Let $\mathcal{P}$ be the set of real-valued and strictly stationary processes with expectation zero and finite variance, i.e.:
\begin{equation}
\mathcal{P}:=\left\{ X = (X_t)_{t \in \mathbb{Z}} \, : \, X \hbox{ is strictly stationary, } \mathbb{E} X_t = 0 \hbox{ and } \mathbb{E}[X_t^2]< \infty, \, \forall\, t \in \mathbb{Z} \right\}
\end{equation}
Remark: for any stochastic process $X$, we consider $Q$ the Law of a stochastic process according this. We denote $X \sim Q$.
I'm trying to show whether or not $\mathcal{P}$ is closed according to the Mallows metric:
Let $X = (X_t)_{t \in \mathbb{Z}} \sim P$ and $Y = (Y_t)_{t \in \mathbb{Z}}\sim Q$ be two stochastic processes.
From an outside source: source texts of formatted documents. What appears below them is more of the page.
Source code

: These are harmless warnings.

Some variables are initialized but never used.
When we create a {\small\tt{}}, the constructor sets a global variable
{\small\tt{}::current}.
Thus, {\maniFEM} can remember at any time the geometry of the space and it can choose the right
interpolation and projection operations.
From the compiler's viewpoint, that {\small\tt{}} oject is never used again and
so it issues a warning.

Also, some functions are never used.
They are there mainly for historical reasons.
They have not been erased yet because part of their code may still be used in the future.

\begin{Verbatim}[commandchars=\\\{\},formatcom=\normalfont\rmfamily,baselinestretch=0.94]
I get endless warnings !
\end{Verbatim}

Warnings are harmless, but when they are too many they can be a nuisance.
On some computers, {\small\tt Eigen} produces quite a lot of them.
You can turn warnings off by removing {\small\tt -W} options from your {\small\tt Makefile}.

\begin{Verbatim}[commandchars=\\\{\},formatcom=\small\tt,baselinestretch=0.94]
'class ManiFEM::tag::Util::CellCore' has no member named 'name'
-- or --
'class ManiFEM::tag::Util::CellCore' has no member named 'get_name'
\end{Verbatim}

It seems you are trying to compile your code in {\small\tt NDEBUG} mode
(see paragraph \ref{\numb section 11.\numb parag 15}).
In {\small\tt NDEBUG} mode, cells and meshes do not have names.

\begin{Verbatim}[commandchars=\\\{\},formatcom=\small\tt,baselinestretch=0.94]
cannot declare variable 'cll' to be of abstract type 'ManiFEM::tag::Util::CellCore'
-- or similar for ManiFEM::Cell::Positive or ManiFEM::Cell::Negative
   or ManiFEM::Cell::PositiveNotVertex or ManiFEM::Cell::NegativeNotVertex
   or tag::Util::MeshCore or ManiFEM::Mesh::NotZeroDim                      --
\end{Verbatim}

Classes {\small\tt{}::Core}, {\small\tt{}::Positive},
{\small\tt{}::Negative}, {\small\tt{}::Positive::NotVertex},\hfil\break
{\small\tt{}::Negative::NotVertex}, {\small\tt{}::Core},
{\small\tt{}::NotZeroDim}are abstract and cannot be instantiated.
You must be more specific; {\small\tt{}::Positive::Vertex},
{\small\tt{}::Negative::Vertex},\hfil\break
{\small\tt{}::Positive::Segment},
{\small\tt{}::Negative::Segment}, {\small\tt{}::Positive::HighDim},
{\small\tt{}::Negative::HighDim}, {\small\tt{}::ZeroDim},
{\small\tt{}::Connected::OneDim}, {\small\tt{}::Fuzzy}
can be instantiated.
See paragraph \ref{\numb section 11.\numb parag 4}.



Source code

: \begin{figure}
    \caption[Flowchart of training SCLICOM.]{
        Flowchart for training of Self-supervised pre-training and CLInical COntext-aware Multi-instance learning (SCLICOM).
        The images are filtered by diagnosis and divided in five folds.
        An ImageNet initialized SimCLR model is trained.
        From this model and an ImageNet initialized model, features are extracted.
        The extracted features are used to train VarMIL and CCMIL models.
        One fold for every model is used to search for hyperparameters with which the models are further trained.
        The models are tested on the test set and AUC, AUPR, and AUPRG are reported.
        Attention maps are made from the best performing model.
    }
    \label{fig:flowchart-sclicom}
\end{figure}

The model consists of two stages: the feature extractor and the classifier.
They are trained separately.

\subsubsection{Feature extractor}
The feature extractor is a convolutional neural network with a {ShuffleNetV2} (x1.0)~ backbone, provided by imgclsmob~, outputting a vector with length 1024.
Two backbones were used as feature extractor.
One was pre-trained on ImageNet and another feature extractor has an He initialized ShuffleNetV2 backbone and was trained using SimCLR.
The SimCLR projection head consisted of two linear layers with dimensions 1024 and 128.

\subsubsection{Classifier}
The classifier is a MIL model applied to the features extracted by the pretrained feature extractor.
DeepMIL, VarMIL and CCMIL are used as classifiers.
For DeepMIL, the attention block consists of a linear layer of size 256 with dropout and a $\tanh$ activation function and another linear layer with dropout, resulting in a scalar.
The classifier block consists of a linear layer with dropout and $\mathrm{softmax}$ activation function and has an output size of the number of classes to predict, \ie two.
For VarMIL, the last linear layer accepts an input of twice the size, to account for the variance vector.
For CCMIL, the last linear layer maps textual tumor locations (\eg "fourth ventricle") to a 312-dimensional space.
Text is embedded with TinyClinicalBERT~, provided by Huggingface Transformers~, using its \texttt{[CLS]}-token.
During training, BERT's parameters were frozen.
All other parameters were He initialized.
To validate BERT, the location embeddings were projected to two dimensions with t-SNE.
In order to define the Mallows metric, for all $m\in \mathbb{N}$, let $\mathcal{M}_m$ be the random vectors $(\tilde{X},\tilde{Y})$ having marginals $P\circ\pi_{1,…,m}^{-1}$ and $Q\circ\pi_{1,…,m}^{-1}$, where $\pi_{1,…,m}( (X_t)_{t \in \mathbb{Z}} )= (X_{1},…, X_{m})$ . So:
$$d( (X_t)_{t \in \mathbb{Z}},(Y_t)_{t \in \mathbb{Z}})= \sum_{m=1}^\infty d^{(m)}(P\circ\pi_{1,…,m}^{-1}, Q\circ\pi_{1,…,m}^{-1})2^{-m}$$
where
$$d^{(m)}(P\circ\pi_{1,…,m}^{-1}, Q\circ\pi_{1,…,m}^{-1}) = \inf_{(\tilde{X},\tilde{Y})\in \mathcal{M}_m}{(E||\tilde{X}-\tilde{Y}||^2)^{\tfrac{1}{2}}}.$$
Some hint?
Best Answer
$\newcommand{\Z}{\mathbb Z}\newcommand{\PP}{\mathcal D}\newcommand{\R}{\mathbb R}$Your function $d$ is not a metric, for two reasons: (i) there may be many processes $(X_t)_{t\in\Z}$ with the same distribution $P$ and (ii) your function $d$ does not take into account the values of $X_t$ for negative $t\in\Z$. So, your $d$ is, not a metric, but a pseudometric, which does not allow one to identify limits uniquely.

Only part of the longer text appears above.